The Company has some other Subsidiaries/Step down Subsidiaries which are under process of implementation of projects/commercial production. The details of the same are given below:

> Noble Build Estate Private Limited, India

> Gravita Mali SA, Mali

> Gravita Conakry SAU

> Green Recyclers Mozambique LDA, Mozambique

u. Before approval of Board Report, the following stepdown subsidiary and Associate Company have been closed/ disinvested:

Ý Gravita Nicaragua SA

Ý Pearl Landcon Private Limited

Further as on 31st March 2023 the Company has not made any investment in Joint Venture.

4. Disclosures under Companies Act, 2013

a) Extract of Annual Return: The return referred in Section 92 (3) of the Act read with Companies (Management and Administration) Rules, 2014, is available on the website of the Company at https:// www.gravitaindia.com/investors/annual-return

b) Material Subsidiaries:

The policy for determining material subsidiaries may be accessed on the website of the Company at http://www.gravitaindia.com/wp-content/uploads/pdf/material-subsidiaries-policy.pdf. There are below mentioned subsidiaries of the Company which fall under the criteria of material subsidiary:

> Gravita Netherlands BV

> Gravita Tanzania Limited

> Recyclers Ghana Limited

c) Number of Board Meetings: During the year under review, the Board of Directors of the Company met 5 (Five) times on following dates: 19th May, 2022, 2nd August, 2022, 2nd November, 2022, 23rd January, 2023, 31st March, 2023. Further the detail of the attendance of each of the Directors has been provided in Corporate Governance Report which forms integral part of this report. The intervening gap between the meetings was within the period prescribed under the Companies Act, 2013 and Listing Regulations, as amended.

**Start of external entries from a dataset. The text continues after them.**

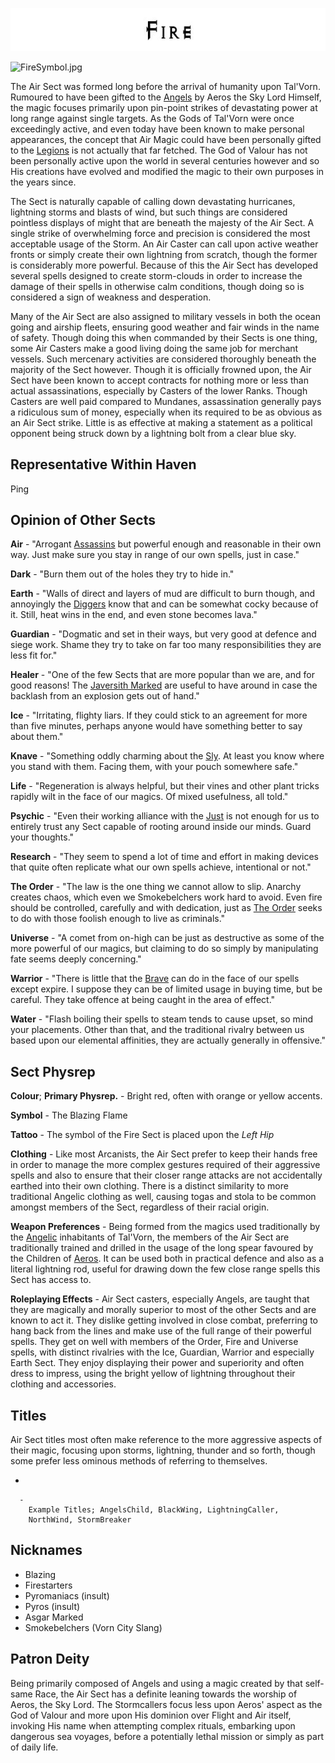 

<div class="center" style="width: auto; margin-left: auto; margin-right: auto;">

![<File:Fire.jpg>](Fire.jpg "File:Fire.jpg")

</div>

![FireSymbol.jpg](FireSymbol.jpg "FireSymbol.jpg")

The Air Sect was formed long before the arrival of humanity upon
Tal'Vorn. Rumoured to have been gifted to the [Angels](Angel "wikilink")
by Aeros the Sky Lord Himself, the magic focuses primarily upon
pin-point strikes of devastating power at long range against single
targets. As the Gods of Tal'Vorn were once exceedingly active, and even
today have been known to make personal appearances, the concept that Air
Magic could have been personally gifted to the
[Legions](Angel "wikilink") is not actually that far fetched. The God of
Valour has not been personally active upon the world in several
centuries however and so His creations have evolved and modified the
magic to their own purposes in the years since.

The Sect is naturally capable of calling down devastating hurricanes,
lightning storms and blasts of wind, but such things are considered
pointless displays of might that are beneath the majesty of the Air
Sect. A single strike of overwhelming force and precision is considered
the most acceptable usage of the Storm. An Air Caster can call upon
active weather fronts or simply create their own lightning from scratch,
though the former is considerably more powerful. Because of this the Air
Sect has developed several spells designed to create storm-clouds in
order to increase the damage of their spells in otherwise calm
conditions, though doing so is considered a sign of weakness and
desperation.

Many of the Air Sect are also assigned to military vessels in both the
ocean going and airship fleets, ensuring good weather and fair winds in
the name of safety. Though doing this when commanded by their Sects is
one thing, some Air Casters make a good living doing the same job for
merchant vessels. Such mercenary activities are considered thoroughly
beneath the majority of the Sect however. Though it is officially
frowned upon, the Air Sect have been known to accept contracts for
nothing more or less than actual assassinations, especially by Casters
of the lower Ranks. Though Casters are well paid compared to Mundanes,
assassination generally pays a ridiculous sum of money, especially when
its required to be as obvious as an Air Sect strike. Little is as
effective at making a statement as a political opponent being struck
down by a lightning bolt from a clear blue sky.

## **Representative Within Haven**

Ping

## **Opinion of Other Sects**

**Air** - "Arrogant [Assassins](Air_Sect "wikilink") but powerful enough and 
reasonable in their own way. Just make sure you stay in range of our own
spells, just in case."

**Dark** - "Burn them out of the holes they try to hide in."

**Earth** - "Walls of direct and layers of mud are difficult to burn though,
and annoyingly the [Diggers](Earth_Sect "wikilink") know that and can be 
somewhat cocky because of it. Still, heat wins in the end, and even stone
becomes lava."

**Guardian** - "Dogmatic and set in their ways, but very good at defence
and siege work. Shame they try to take on far too many responsibilities
they are less fit for."

**Healer** - "One of the few Sects that are more popular than we are, and
for good reasons! The [Javersith Marked](Healer_Sect "wikilink") are useful to have
around in case the backlash from an explosion gets out of hand."

**Ice** - "Irritating, flighty liars. If they could stick to an agreement
for more than five minutes, perhaps anyone would have something better to
say about them."

**Knave** - "Something oddly charming about the 
[Sly](Knaves_Guild "wikilink"). At least you know where you stand with 
them. Facing them, with your pouch somewhere safe."

**Life** - "Regeneration is always helpful, but their vines and other
plant tricks rapidly wilt in the face of our magics. Of mixed usefulness,
all told."

**Psychic** - "Even their working alliance with the [Just](Order_Sect "wikilink")
is not enough for us to entirely trust any Sect capable of rooting
around inside our minds. Guard your thoughts."

**Research** - "They seem to spend a lot of time and effort in
making devices that quite often replicate what our own spells
achieve, intentional or not."

**The Order** - "The law is the one thing we cannot allow to slip.
Anarchy creates chaos, which even we Smokebelchers work hard to avoid.
Even fire should be controlled, carefully and with dedication, just as
[The Order](The_Order_Sect "wikilink") seeks to do with those foolish
enough to live as criminals."

**Universe** - "A comet from on-high can be just as destructive as some
of the more powerful of our magics, but claiming to do so simply by
manipulating fate seems deeply concerning."

**Warrior** - "There is little that the [Brave](Warrior_Sect "wikilink") 
can do in the face of our spells except expire. I suppose they can be
of limited usage in buying time, but be careful. They take offence at
being caught in the area of effect."

**Water** - "Flash boiling their spells to steam tends to cause upset,
so mind your placements. Other than that, and the traditional rivalry
between us based upon our elemental affinities, they are actually
generally in offensive."

## **Sect Physrep**

**Colour**; **Primary Physrep.** - Bright red, often with orange or yellow accents.

**Symbol** - The Blazing Flame

**Tattoo** - The symbol of the Fire Sect is placed upon the *Left
Hip*

**Clothing** - Like most Arcanists, the Air Sect prefer to keep their
hands free in order to manage the more complex gestures required of
their aggressive spells and also to ensure that their closer range
attacks are not accidentally earthed into their own clothing. There is a
distinct similarity to more traditional Angelic clothing as well,
causing togas and stola to be common amongst members of the Sect,
regardless of their racial origin.

**Weapon Preferences** - Being formed from the magics used traditionally
by the [Angelic](Angel "wikilink") inhabitants of Tal'Vorn, the members
of the Air Sect are traditionally trained and drilled in the usage of
the long spear favoured by the Children of
[Aeros](Aeros_the_Valorous "wikilink"). It can be used both in practical
defence and also as a literal lightning rod, useful for drawing down the
few close range spells this Sect has access to.

**Roleplaying Effects** - Air Sect casters, especially Angels, are
taught that they are magically and morally superior to most of the other
Sects and are known to act it. They dislike getting involved in close
combat, preferring to hang back from the lines and make use of the full
range of their powerful spells. They get on well with members of the
Order, Fire and Universe spells, with distinct rivalries with the Ice,
Guardian, Warrior and especially Earth Sect. They enjoy displaying their
power and superiority and often dress to impress, using the bright
yellow of lightning throughout their clothing and accessories.

## **Titles**

Air Sect titles most often make reference to the more aggressive aspects
of their magic, focusing upon storms, lightning, thunder and so forth,
though some prefer less ominous methods of referring to themselves.

  -

      -
        Example Titles; AngelsChild, BlackWing, LightningCaller,
        NorthWind, StormBreaker

## **Nicknames**

  - Blazing
  - Firestarters
  - Pyromaniacs (insult)
  - Pyros (insult)
  - Asgar Marked
  - Smokebelchers (Vorn City Slang)

## **Patron Deity**

Being primarily composed of Angels and using a magic created by that
self-same Race, the Air Sect has a definite leaning towards the worship
of Aeros, the Sky Lord. The Stormcallers focus less upon Aeros' aspect
as the God of Valour and more upon His dominion over Flight and Air
itself, invoking His name when attempting complex rituals, embarking
upon dangerous sea voyages, before a potentially lethal mission or
simply as part of daily life.
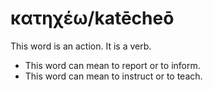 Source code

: # κατηχέω/katēcheō
This word is an action. It is a verb.

* This word can mean to report or to inform.
* This word can mean to instruct or to teach.
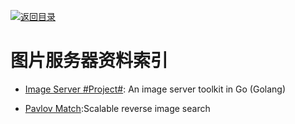 [![返回目录](https://user-images.githubusercontent.com/5803001/38079637-ff0abcf0-3371-11e8-9b76-ad651620afc7.jpg)](https://github.com/wxyyxc1992/Awesome-Links)

# 图片服务器资料索引

* [Image Server #Project#](https://github.com/pierrre/imageserver): An image server toolkit in Go (Golang)

- [Pavlov Match](https://github.com/pavlovml/match):Scalable reverse image search
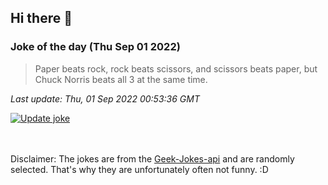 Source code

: ## Hi there 👋

### Joke of the day (Thu Sep 01 2022)
<!-- joke -->
>Paper beats rock, rock beats scissors, and scissors beats paper, but Chuck Norris beats all 3 at the same time.
<!-- /joke -->

*Last update: Thu, 01 Sep 2022 00:53:36 GMT*

[![Update joke](https://github.com/nclskfm/nclskfm/actions/workflows/joke.yml/badge.svg)](https://github.com/nclskfm/nclskfm/actions/workflows/joke.yml)

<br><br>
Disclaimer: The jokes are from the [Geek-Jokes-api](https://github.com/sameerkumar18/geek-joke-api) and are randomly selected. That's why they are unfortunately often not funny. :D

d) Committees of the Board: Details of all the Committees including Audit Committee of Board of Directors along with their terms of reference, composition and meetings held during the year, is provided in the Corporate Governance Report, and forms integral part of this report.

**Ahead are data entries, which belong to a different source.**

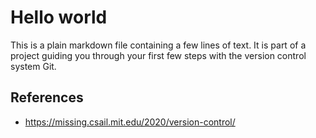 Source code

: # Hello world

This is a plain markdown file containing a few lines
of text. It is part of a project guiding you through your
first few steps with the version control system Git.

## References

- https://missing.csail.mit.edu/2020/version-control/
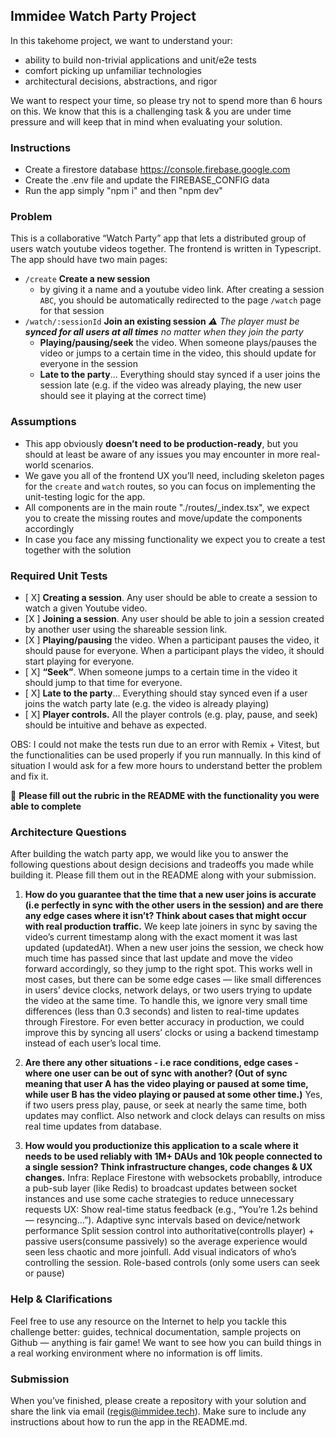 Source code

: ## Immidee Watch Party Project

In this takehome project, we want to understand your:

- ability to build non-trivial applications and unit/e2e tests
- comfort picking up unfamiliar technologies
- architectural decisions, abstractions, and rigor

We want to respect your time, so please try not to spend more than 6 hours on this. We know that this is a challenging task & you are under time pressure and will keep that in mind when evaluating your solution.

### Instructions

- Create a firestore database https://console.firebase.google.com
- Create the .env file and update the FIREBASE_CONFIG data
- Run the app simply "npm i" and then "npm dev"

### Problem

This is a collaborative “Watch Party” app that lets a distributed group of users watch youtube videos together. The frontend is written in Typescript. The app should have two main pages:

- `/create` **Create a new session**
  - by giving it a name and a youtube video link. After creating a session `ABC`, you should be automatically redirected to the page `/watch` page for that session
- `/watch/:sessionId` **Join an existing session**
  _⚠️ The player must be **synced for all users at all times** no matter when they join the party_
  - **Playing/pausing/seek** the video. When someone plays/pauses the video or jumps to a certain time in the video, this should update for everyone in the session
  - **Late to the party**... Everything should stay synced if a user joins the session late (e.g. if the video was already playing, the new user should see it playing at the correct time)

### Assumptions

- This app obviously **doesn’t need to be production-ready**, but you should at least be aware of any issues you may encounter in more real-world scenarios.
- We gave you all of the frontend UX you’ll need, including skeleton pages for the `create` and `watch` routes, so you can focus on implementing the unit-testing logic for the app.
- All components are in the main route "./routes/\_index.tsx", we expect you to create the missing routes and move/update the components accordingly
- In case you face any missing functionality we expect you to create a test together with the solution

### Required Unit Tests

- [ X] **Creating a session**. Any user should be able to create a session to watch a given Youtube video.
- [X ] **Joining a session**. Any user should be able to join a session created by another user using the shareable session link.
- [X ] **Playing/pausing** the video. When a participant pauses the video, it should pause for everyone. When a participant plays the video, it should start playing for everyone.
- [ X] **“Seek”**. When someone jumps to a certain time in the video it should jump to that time for everyone.
- [ X] **Late to the party**... Everything should stay synced even if a user joins the watch party late (e.g. the video is already playing)
- [ X] **Player controls.** All the player controls (e.g. play, pause, and seek) should be intuitive and behave as expected.


OBS: I could not make the tests run due to an error with Remix + Vitest, but the functionalities can be used properly if you run mannually. In this kind of situation I would ask for a few more hours to understand better the problem and fix it.

🚨 **Please fill out the rubric in the README with the functionality you were able to complete**

### Architecture Questions

After building the watch party app, we would like you to answer the following questions about design decisions and tradeoffs you made while building it. Please fill them out in the README along with your submission.

1. **How do you guarantee that the time that a new user joins is accurate (i.e perfectly in sync with the other users in the session) and are there any edge cases where it isn’t? Think about cases that might occur with real production traffic.**
  We keep late joiners in sync by saving the video’s current timestamp along with the exact moment it was last updated (updatedAt). When a new user joins the session, we check how much time has passed since that last update and move the video forward accordingly, so they jump to the right spot.
  This works well in most cases, but there can be some edge cases — like small differences in users’ device clocks, network delays, or two users trying to update the video at the same time. To handle this, we ignore very small time differences (less than 0.3 seconds) and listen to real-time updates through Firestore.
  For even better accuracy in production, we could improve this by syncing all users’ clocks or using a backend timestamp instead of each user’s local time.

2. **Are there any other situations - i.e race conditions, edge cases - where one user can be out of sync with another? (Out of sync meaning that user A has the video playing or paused at some time, while user B has the video playing or paused at some other time.)**
  Yes, if two users press play, pause, or seek at nearly the same time, both updates may conflict. Also network and clock delays can results on miss real time updates from database. 
3. **How would you productionize this application to a scale where it needs to be used reliably with 1M+ DAUs and 10k people connected to a single session? Think infrastructure changes, code changes & UX changes.**
  Infra:
    Replace Firestone with websockets probablly, introduce a pub-sub layer (like Redis) to broadcast updates between socket instances and use some cache strategies to reduce unnecessary requests
  UX:
    Show real-time status feedback (e.g., “You’re 1.2s behind — resyncing...”).
    Adaptive sync intervals based on device/network performance
    Split session control into authoritative(controlls player) + passive users(consume passively) so the average experience would seen less chaotic and more joinfull.
    Add visual indicators of who’s controlling the session.
    Role-based controls (only some users can seek or pause)

### Help & Clarifications

Feel free to use any resource on the Internet to help you tackle this challenge better: guides, technical documentation, sample projects on Github — anything is fair game! We want to see how you can build things in a real working environment where no information is off limits.

### Submission

When you’ve finished, please create a repository with your solution and share the link via email (regis@immidee.tech). Make sure to include any instructions about how to run the app in the README.md.
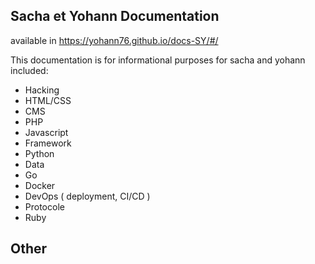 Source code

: ## Sacha et Yohann Documentation

available in https://yohann76.github.io/docs-SY/#/

This documentation is for informational purposes for sacha and yohann
included:

- Hacking
- HTML/CSS
- CMS
- PHP
- Javascript
- Framework
- Python
- Data
- Go
- Docker
- DevOps ( deployment, CI/CD )
- Protocole
- Ruby

## Other
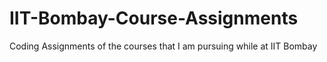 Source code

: # IIT-Bombay-Course-Assignments

Coding Assignments of the courses that I am pursuing while at IIT Bombay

e) Directors' Responsibility Statement

Pursuant to Section 134 of the Companies Act, 2013, with respect to the Director's responsibility Statement, the Directors hereby confirm that:

a) In the preparation of the Annual Accounts, the applicable Accounting Standards had been followed along with proper explanations relating to material departures;

b) They had selected such Accounting Policies and applied them consistently and made judgment and estimates that are reasonable and prudent so as to give a true and fair view of the state of affairs of the Company as on 31st March, 2023 and of the profit and loss of the Company for that period;

c) They had taken proper and sufficient care for the maintenance of adequate accounting records in accordance with the provisions of Companies Act, 2013 for safeguarding the assets of the Company and for preventing and detecting fraud and other irregularities;

d) They had prepared the Annual Accounts on a Going Concern basis;

e) They had laid down internal financial controls to be followed by the Company and that such internal financial controls are adequate and are operating effectively; and

f) Proper system had been devised by directors, to ensure compliance with the provisions of all applicable laws and that such systems are adequate and operating effectively.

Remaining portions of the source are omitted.